Healthy and diseased marine algae inspire new designs
Algae have inspired the designs of a Scottish-based textiles producer.
Oban-based Crùbag uses images of healthy and infected algae that have been photographed by scientists with the use of microscope technology.
The business's designer, Jessica Giannotti, has a background in marine science.
Crùbag also works with Dr Claire Gachon, an expert in seaweed at the Scottish Association of Marine Science (SAMS).
The French scientist's research includes studies of green and brown algae and the diseases that affect them.
Crùbag and SAMS are both based at the Scottish Marine Institute in Oban, and a portion of Crùbag's sales goes towards scientific research.
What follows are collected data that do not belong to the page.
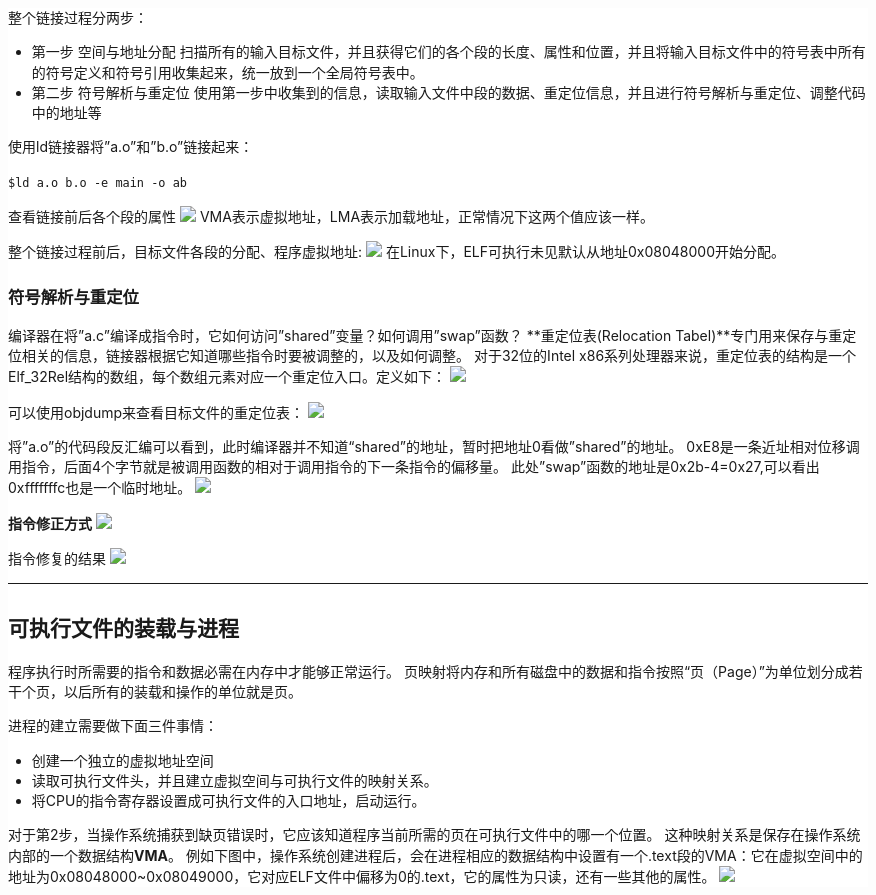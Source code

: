 整个链接过程分两步：

- 第一步 空间与地址分配 扫描所有的输入目标文件，并且获得它们的各个段的长度、属性和位置，并且将输入目标文件中的符号表中所有的符号定义和符号引用收集起来，统一放到一个全局符号表中。
- 第二步 符号解析与重定位 使用第一步中收集到的信息，读取输入文件中段的数据、重定位信息，并且进行符号解析与重定位、调整代码中的地址等

使用ld链接器将”a.o”和”b.o”链接起来：
```
$ld a.o b.o -e main -o ab
```
查看链接前后各个段的属性
![](http://ww4.sinaimg.cn/mw690/8b331ee1gw1f92ljdpqkgj21b418244f.jpg)
VMA表示虚拟地址，LMA表示加载地址，正常情况下这两个值应该一样。

整个链接过程前后，目标文件各段的分配、程序虚拟地址:
![](http://ww1.sinaimg.cn/mw690/8b331ee1gw1f92ljxvmqmj21hq10ygo3.jpg)
在Linux下，ELF可执行未见默认从地址0x08048000开始分配。



### 符号解析与重定位
编译器在将”a.c”编译成指令时，它如何访问”shared”变量？如何调用”swap”函数？
**重定位表(Relocation Tabel)**专门用来保存与重定位相关的信息，链接器根据它知道哪些指令时要被调整的，以及如何调整。
对于32位的Intel x86系列处理器来说，重定位表的结构是一个Elf_32Rel结构的数组，每个数组元素对应一个重定位入口。定义如下：
![](http://ww4.sinaimg.cn/mw690/8b331ee1gw1f92lm64qwqj21j00kwtec.jpg)

可以使用objdump来查看目标文件的重定位表：
![](http://ww4.sinaimg.cn/mw690/8b331ee1gw1f92lmerm9rj20oa0bu3za.jpg)

将”a.o”的代码段反汇编可以看到，此时编译器并不知道“shared”的地址，暂时把地址0看做”shared”的地址。
0xE8是一条近址相对位移调用指令，后面4个字节就是被调用函数的相对于调用指令的下一条指令的偏移量。
此处”swap”函数的地址是0x2b-4=0x27,可以看出0xfffffffc也是一个临时地址。
![](http://ww2.sinaimg.cn/mw690/8b331ee1gw1f92lmrq7o2j21900yagpl.jpg)

**指令修正方式**
![](http://ww3.sinaimg.cn/mw690/8b331ee1gw1f92lngo4gzj21iu0fsjuq.jpg)

指令修复的结果
![](http://ww2.sinaimg.cn/mw690/8b331ee1gw1f92lnnaqsej21d411ydlb.jpg)


----------
## 可执行文件的装载与进程
程序执行时所需要的指令和数据必需在内存中才能够正常运行。
页映射将内存和所有磁盘中的数据和指令按照“页（Page）”为单位划分成若干个页，以后所有的装载和操作的单位就是页。

进程的建立需要做下面三件事情：

- 创建一个独立的虚拟地址空间
- 读取可执行文件头，并且建立虚拟空间与可执行文件的映射关系。
- 将CPU的指令寄存器设置成可执行文件的入口地址，启动运行。

对于第2步，当操作系统捕获到缺页错误时，它应该知道程序当前所需的页在可执行文件中的哪一个位置。
这种映射关系是保存在操作系统内部的一个数据结构**VMA**。
例如下图中，操作系统创建进程后，会在进程相应的数据结构中设置有一个.text段的VMA：它在虚拟空间中的地址为0x08048000~0x08049000，它对应ELF文件中偏移为0的.text，它的属性为只读，还有一些其他的属性。
![](http://ww4.sinaimg.cn/mw690/8b331ee1gw1f92lokbzk3j20wi0lo0u7.jpg)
Ms Giannotti said microscopy images taken under UV light helped to reveal colours and patterns of healthy algal cells, and the spores of infections attacking the tiny plant life.
Brown and green algae found on Scotland's coasts have been used to help guide Crùbag's designs.
The business in Argyll was one of nine designer-makers from the Highlands and Islands to exhibit products at the fashion design event, Craft at Top Drawer, earlier this week.
They were brought to the London trade show by Emergents. The Inverness-based community interest company promotes crafts, design, fashion and new writing and publishing in the Highlands and Islands.
Also exhibiting at the trade show was Netty Sopata, of Lewis-based Diggory Brown.
It has been working with Harris Tweed maker, Uist Wool, in North Uist, to create garments that use batches of undyed wool that is usually a by-product of tweed production.
The project was one of five to receive funding from Zero Waste Scotland last year.
The other Emergents' exhibitors were jewellery designers and makers Gilly Langton, from Plockton, and Eileen Gatt, from Munlochy, also Carloway-based fashion accessories designer Rarebird and Highlands textiles businesses Rae Anne and Emma Nobel Textiles and Westray-based textiles designer Hume Sweet Hume.